Exercise.
Repeat the records. Match each character exactly.

Top of Supplied data

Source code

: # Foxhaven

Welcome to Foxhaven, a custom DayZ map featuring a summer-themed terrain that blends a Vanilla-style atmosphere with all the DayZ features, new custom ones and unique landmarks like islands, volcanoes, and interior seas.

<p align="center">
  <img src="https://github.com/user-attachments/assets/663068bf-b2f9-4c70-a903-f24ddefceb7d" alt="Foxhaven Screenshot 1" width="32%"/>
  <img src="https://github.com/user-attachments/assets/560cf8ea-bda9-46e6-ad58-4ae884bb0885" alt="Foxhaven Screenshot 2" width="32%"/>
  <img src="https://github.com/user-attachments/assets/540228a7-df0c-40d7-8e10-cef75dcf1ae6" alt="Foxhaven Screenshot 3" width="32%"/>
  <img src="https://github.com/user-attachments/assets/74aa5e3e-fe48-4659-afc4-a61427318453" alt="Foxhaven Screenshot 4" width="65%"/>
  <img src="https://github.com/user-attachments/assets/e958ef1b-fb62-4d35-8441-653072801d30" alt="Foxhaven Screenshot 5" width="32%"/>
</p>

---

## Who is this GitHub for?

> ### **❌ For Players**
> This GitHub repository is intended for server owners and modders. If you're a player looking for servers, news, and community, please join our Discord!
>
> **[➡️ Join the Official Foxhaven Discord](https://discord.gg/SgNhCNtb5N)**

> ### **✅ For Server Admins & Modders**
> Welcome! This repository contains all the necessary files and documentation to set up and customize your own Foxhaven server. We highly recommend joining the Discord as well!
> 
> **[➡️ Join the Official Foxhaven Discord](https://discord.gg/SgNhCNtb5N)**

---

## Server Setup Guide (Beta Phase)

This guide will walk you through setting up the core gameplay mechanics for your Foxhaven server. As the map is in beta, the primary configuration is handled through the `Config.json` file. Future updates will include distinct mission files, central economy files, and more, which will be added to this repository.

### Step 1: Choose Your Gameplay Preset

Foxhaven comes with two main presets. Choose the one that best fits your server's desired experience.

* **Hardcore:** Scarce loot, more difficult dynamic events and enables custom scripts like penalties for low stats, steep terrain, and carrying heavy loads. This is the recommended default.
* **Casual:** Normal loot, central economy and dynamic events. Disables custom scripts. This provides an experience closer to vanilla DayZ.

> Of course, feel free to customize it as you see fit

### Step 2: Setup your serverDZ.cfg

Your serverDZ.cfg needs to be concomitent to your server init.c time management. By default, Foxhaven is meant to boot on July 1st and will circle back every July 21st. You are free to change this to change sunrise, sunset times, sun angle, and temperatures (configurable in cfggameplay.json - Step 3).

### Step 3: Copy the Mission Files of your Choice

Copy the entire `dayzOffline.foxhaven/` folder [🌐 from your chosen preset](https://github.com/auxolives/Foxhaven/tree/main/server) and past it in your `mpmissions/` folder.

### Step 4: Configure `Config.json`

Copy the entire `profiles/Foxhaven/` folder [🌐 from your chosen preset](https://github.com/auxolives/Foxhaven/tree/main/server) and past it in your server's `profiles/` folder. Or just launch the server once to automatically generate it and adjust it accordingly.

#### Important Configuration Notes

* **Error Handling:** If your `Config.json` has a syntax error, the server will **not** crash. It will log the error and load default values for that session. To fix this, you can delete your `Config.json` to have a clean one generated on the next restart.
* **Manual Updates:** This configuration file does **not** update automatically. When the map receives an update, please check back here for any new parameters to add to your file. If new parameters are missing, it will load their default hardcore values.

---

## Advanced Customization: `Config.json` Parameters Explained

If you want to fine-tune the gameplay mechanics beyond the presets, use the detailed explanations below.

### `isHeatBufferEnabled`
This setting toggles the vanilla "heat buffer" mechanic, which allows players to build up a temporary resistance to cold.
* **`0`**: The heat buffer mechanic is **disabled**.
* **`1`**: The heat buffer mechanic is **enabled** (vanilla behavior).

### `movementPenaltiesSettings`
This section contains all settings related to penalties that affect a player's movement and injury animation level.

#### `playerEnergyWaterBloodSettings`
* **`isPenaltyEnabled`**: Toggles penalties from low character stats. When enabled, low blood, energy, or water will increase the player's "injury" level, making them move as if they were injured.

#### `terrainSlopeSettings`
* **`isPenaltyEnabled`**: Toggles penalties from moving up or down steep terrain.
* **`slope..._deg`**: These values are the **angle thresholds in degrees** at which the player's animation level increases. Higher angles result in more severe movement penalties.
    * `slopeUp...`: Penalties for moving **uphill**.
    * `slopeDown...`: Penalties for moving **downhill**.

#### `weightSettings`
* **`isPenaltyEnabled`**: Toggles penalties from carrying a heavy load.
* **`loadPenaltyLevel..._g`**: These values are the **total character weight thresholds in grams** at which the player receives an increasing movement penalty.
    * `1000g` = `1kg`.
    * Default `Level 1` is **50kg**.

Bottom of Supplied data

Solution to this exercise.
Source code

: # Foxhaven

Welcome to Foxhaven, a custom DayZ map featuring a summer-themed terrain that blends a Vanilla-style atmosphere with all the DayZ features, new custom ones and unique landmarks like islands, volcanoes, and interior seas.

<p align="center">
  <img src="https://github.com/user-attachments/assets/663068bf-b2f9-4c70-a903-f24ddefceb7d" alt="Foxhaven Screenshot 1" width="32%"/>
  <img src="https://github.com/user-attachments/assets/560cf8ea-bda9-46e6-ad58-4ae884bb0885" alt="Foxhaven Screenshot 2" width="32%"/>
  <img src="https://github.com/user-attachments/assets/540228a7-df0c-40d7-8e10-cef75dcf1ae6" alt="Foxhaven Screenshot 3" width="32%"/>
  <img src="https://github.com/user-attachments/assets/74aa5e3e-fe48-4659-afc4-a61427318453" alt="Foxhaven Screenshot 4" width="65%"/>
  <img src="https://github.com/user-attachments/assets/e958ef1b-fb62-4d35-8441-653072801d30" alt="Foxhaven Screenshot 5" width="32%"/>
</p>

---

## Who is this GitHub for?

> ### **❌ For Players**
> This GitHub repository is intended for server owners and modders. If you're a player looking for servers, news, and community, please join our Discord!
>
> **[➡️ Join the Official Foxhaven Discord](https://discord.gg/SgNhCNtb5N)**

> ### **✅ For Server Admins & Modders**
> Welcome! This repository contains all the necessary files and documentation to set up and customize your own Foxhaven server. We highly recommend joining the Discord as well!
> 
> **[➡️ Join the Official Foxhaven Discord](https://discord.gg/SgNhCNtb5N)**

---

## Server Setup Guide (Beta Phase)

This guide will walk you through setting up the core gameplay mechanics for your Foxhaven server. As the map is in beta, the primary configuration is handled through the `Config.json` file. Future updates will include distinct mission files, central economy files, and more, which will be added to this repository.

### Step 1: Choose Your Gameplay Preset

Foxhaven comes with two main presets. Choose the one that best fits your server's desired experience.

* **Hardcore:** Scarce loot, more difficult dynamic events and enables custom scripts like penalties for low stats, steep terrain, and carrying heavy loads. This is the recommended default.
* **Casual:** Normal loot, central economy and dynamic events. Disables custom scripts. This provides an experience closer to vanilla DayZ.

> Of course, feel free to customize it as you see fit

### Step 2: Setup your serverDZ.cfg

Your serverDZ.cfg needs to be concomitent to your server init.c time management. By default, Foxhaven is meant to boot on July 1st and will circle back every July 21st. You are free to change this to change sunrise, sunset times, sun angle, and temperatures (configurable in cfggameplay.json - Step 3).

### Step 3: Copy the Mission Files of your Choice

Copy the entire `dayzOffline.foxhaven/` folder [🌐 from your chosen preset](https://github.com/auxolives/Foxhaven/tree/main/server) and past it in your `mpmissions/` folder.

### Step 4: Configure `Config.json`

Copy the entire `profiles/Foxhaven/` folder [🌐 from your chosen preset](https://github.com/auxolives/Foxhaven/tree/main/server) and past it in your server's `profiles/` folder. Or just launch the server once to automatically generate it and adjust it accordingly.

#### Important Configuration Notes

* **Error Handling:** If your `Config.json` has a syntax error, the server will **not** crash. It will log the error and load default values for that session. To fix this, you can delete your `Config.json` to have a clean one generated on the next restart.
* **Manual Updates:** This configuration file does **not** update automatically. When the map receives an update, please check back here for any new parameters to add to your file. If new parameters are missing, it will load their default hardcore values.

---

## Advanced Customization: `Config.json` Parameters Explained

If you want to fine-tune the gameplay mechanics beyond the presets, use the detailed explanations below.

### `isHeatBufferEnabled`
This setting toggles the vanilla "heat buffer" mechanic, which allows players to build up a temporary resistance to cold.
* **`0`**: The heat buffer mechanic is **disabled**.
* **`1`**: The heat buffer mechanic is **enabled** (vanilla behavior).

### `movementPenaltiesSettings`
This section contains all settings related to penalties that affect a player's movement and injury animation level.

#### `playerEnergyWaterBloodSettings`
* **`isPenaltyEnabled`**: Toggles penalties from low character stats. When enabled, low blood, energy, or water will increase the player's "injury" level, making them move as if they were injured.

#### `terrainSlopeSettings`
* **`isPenaltyEnabled`**: Toggles penalties from moving up or down steep terrain.
* **`slope..._deg`**: These values are the **angle thresholds in degrees** at which the player's animation level increases. Higher angles result in more severe movement penalties.
    * `slopeUp...`: Penalties for moving **uphill**.
    * `slopeDown...`: Penalties for moving **downhill**.

#### `weightSettings`
* **`isPenaltyEnabled`**: Toggles penalties from carrying a heavy load.
* **`loadPenaltyLevel..._g`**: These values are the **total character weight thresholds in grams** at which the player receives an increasing movement penalty.
    * `1000g` = `1kg`.
    * Default `Level 1` is **50kg**.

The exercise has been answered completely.